They work hard, play hard and everything else one might expect. That's Newsnight
• Amid the stresses of working in the BBC hothouse that is Newsnight, there are compensations. Some obvious, some not so. This is an opportunity presented to his colleagues by the programme's "Ethical Man" reporter, Justin Rowlatt. "Here's an offer you don't get every day. There is a large box of the world's first rainforest-friendly condoms. Please take as many as you need, I think there are enough there to meet even Newsnight's demanding requirements." All, he said, would be "reassured (and perhaps a little excited)" to know that the condoms were specifically sourced by the corporation. "I drew the latex for these bad boys at 3am one morning from wild rubber trees growing in the virgin Amazon forest." Are they any good? In nine months, we'll know.
• And it came to pass that after 10 days of inexplicable coyness and refusing to answer our straightforward inquiries, Eric Pickles did indeed appear as the star turn at the weekend camp staged by the rightwing funsters in the Young Britons' Foundation. Dark-suited and staring from above the lectern, like a bouncer reading a requiem, the cabinet heavyweight was all they could have hoped for and more. "I'm sure friends of @YBFOnline the @guardian will be glad to hear that Eric Pickles is on fine form," tweeted young disciple Thomas Barlow excitedly, as the secretary of state for communities and local government did what he does. We even got a sort of namecheck. "I understand that a man that I've never met, who writes for a paper I've never read, is fascinated to know whether I would attend this conference. Well, I'm delighted to attend," said Eric. We are glad he enjoyed it. We are also glad that he does, in fact, buy the Guardian, as we discovered from a freedom of information request to his department back in July. It may be his guilty pleasure. But if he buys it and doesn't read it, more fool him.
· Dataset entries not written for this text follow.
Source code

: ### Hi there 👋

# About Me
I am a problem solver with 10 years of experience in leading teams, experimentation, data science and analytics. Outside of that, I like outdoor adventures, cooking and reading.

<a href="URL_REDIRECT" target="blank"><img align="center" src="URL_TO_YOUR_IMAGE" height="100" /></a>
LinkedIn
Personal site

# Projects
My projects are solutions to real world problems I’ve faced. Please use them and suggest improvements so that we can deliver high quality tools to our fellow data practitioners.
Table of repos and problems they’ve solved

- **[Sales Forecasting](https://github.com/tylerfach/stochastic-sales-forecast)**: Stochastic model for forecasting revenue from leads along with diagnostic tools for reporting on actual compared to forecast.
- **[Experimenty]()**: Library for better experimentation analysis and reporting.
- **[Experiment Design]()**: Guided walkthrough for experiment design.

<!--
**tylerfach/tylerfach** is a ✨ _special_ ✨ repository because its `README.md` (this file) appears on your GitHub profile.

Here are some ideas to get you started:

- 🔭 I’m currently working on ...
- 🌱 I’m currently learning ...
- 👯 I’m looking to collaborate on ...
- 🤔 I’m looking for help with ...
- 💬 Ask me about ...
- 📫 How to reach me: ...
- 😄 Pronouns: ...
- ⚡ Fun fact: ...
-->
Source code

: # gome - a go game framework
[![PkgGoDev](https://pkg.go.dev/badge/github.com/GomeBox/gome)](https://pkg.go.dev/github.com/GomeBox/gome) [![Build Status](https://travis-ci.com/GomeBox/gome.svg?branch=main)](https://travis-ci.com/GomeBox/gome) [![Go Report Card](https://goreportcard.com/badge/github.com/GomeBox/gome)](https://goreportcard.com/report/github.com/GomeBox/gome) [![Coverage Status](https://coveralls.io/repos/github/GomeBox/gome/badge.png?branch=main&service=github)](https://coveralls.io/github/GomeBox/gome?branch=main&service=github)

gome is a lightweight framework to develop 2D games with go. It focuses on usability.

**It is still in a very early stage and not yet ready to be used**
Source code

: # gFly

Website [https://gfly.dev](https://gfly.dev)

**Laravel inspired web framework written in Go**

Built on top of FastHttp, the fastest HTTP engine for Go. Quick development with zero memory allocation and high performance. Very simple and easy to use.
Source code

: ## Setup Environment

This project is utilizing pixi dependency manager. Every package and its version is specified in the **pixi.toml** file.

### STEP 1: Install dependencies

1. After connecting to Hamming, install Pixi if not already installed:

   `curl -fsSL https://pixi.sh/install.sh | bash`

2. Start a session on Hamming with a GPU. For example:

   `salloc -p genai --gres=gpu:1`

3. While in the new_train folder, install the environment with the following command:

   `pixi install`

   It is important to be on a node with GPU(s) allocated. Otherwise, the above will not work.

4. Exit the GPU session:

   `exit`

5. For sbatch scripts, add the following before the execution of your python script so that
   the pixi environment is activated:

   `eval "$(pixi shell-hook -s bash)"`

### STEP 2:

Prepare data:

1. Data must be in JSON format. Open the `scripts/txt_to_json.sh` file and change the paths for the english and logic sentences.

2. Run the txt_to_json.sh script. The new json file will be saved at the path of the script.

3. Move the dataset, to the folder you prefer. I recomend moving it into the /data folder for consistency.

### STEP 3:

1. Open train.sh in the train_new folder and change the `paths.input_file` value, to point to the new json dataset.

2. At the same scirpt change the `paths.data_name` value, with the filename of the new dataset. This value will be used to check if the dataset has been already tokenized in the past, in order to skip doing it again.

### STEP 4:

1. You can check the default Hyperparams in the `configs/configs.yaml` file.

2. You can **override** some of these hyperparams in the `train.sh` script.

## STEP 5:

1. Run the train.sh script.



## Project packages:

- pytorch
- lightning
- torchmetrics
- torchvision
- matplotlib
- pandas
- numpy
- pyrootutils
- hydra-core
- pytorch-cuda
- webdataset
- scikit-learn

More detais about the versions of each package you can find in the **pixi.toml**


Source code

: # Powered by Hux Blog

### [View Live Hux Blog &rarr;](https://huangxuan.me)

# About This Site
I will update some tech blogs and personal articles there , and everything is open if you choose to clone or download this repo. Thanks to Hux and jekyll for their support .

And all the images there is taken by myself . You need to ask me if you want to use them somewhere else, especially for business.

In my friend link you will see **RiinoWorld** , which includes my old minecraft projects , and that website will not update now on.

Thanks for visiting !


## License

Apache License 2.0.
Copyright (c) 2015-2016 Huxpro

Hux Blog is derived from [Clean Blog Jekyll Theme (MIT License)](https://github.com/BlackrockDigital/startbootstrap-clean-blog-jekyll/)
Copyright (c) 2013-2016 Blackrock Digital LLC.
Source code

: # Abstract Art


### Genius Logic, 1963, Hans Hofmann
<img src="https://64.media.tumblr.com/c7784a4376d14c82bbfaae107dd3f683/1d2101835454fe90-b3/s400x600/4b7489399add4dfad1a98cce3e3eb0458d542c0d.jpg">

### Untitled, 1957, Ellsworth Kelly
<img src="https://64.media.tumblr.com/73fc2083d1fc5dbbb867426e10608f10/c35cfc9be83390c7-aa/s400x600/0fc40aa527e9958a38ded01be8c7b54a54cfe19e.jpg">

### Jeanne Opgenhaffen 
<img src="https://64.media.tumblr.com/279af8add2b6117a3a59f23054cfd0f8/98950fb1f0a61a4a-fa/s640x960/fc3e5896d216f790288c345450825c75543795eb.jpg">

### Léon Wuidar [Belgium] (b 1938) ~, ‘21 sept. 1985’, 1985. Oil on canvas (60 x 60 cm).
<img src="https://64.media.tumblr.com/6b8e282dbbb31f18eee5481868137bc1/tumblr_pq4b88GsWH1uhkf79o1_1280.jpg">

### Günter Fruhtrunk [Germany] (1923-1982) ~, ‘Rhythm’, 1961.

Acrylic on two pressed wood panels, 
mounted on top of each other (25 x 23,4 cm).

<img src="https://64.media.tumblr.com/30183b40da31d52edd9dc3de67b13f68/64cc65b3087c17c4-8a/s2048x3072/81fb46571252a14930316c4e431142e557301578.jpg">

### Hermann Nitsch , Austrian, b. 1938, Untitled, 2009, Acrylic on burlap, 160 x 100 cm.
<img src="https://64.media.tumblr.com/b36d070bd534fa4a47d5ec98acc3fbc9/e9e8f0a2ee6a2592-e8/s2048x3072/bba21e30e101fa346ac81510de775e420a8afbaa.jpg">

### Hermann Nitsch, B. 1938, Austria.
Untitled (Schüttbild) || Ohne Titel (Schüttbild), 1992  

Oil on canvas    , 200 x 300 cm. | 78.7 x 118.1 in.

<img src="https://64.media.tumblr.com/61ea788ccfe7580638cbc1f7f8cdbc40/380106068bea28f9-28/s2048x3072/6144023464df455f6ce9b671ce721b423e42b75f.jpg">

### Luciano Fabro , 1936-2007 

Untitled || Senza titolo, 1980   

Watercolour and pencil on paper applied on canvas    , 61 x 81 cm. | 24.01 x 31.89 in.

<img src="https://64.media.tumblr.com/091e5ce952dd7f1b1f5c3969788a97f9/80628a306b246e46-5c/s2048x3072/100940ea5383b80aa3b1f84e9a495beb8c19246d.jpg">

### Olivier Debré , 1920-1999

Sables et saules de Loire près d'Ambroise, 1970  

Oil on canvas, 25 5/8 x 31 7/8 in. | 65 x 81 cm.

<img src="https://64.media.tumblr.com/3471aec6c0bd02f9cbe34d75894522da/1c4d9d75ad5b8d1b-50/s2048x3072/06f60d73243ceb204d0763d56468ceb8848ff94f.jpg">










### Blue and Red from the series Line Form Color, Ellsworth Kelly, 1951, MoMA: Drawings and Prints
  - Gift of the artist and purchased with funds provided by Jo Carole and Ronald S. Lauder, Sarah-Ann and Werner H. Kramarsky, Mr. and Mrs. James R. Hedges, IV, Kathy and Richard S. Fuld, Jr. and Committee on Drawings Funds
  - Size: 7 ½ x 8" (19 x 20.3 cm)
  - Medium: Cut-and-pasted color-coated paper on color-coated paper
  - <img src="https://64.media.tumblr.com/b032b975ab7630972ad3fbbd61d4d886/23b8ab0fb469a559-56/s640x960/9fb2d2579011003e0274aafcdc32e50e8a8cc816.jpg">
• He won't answer our questions. So perhaps MPs will do better in prising from the great belt-tightener an explanation as to how Capita was paid £580,000 for 16 months' work by an official supplied to his department to serve as interim finance chief. According to the Local Government Chronicle, MPs on the communities and local government select committee professed themselves "speechless" at the interim's pay-out, which amounted to "more than three prime ministers'-worth of salary". Less than George Osborne's chalet bill perhaps, but then that isn't the proper yardstick. Still, there's no disputing, that money-man got the best of the deal.
• We mentioned Tory activist Thomas Barlow earlier. He has been busy. Lauding Eric on Twitter one minute, signing up as a supporter of the Trade Union Reform Campaign, the next. A "fantastic campaign", he says. So what is TURC? Well it looks like a vehicle from the Tory right specifically created to bash the unions. And who's in it? Well the chairman is Aidan Burley MP; the MP so recently engulfed in scandal for attending a stag do inspired by the Nazis. Yes, if anyone can make a moral argument to Bob Crow, it's him.
• Who else do we know from this campaign? Well the chief exec is Mark Clarke, whose attempt to wrest Tooting from Labour hit a snag when his acolytes were caught tampering with an opponent's website so that visitors to her page were diverted to his own. Again, a fine one to lecture unions on principles.
• And look, there's Andre Walker, the press officer. We know Andre. He's not the worst kind of guy. But he is the one who was caught loudly plotting on a train against a party colleague ("She is on the way out … She's dead. No one likes her, total liability). The whole thing so aggrieved a fellow commuter that the episode was taped and posted on YouTube. All in all, as you see, a crack team.
• Finally, a cunning linguist is in touch: "Were you aware that the name 'Cameron' means 'bent nose' in Scottish Gaelic, just as 'Campbell' translates as 'bent' or 'twisted' mouth," he writes. "One attaches no significance." Still, worth noting.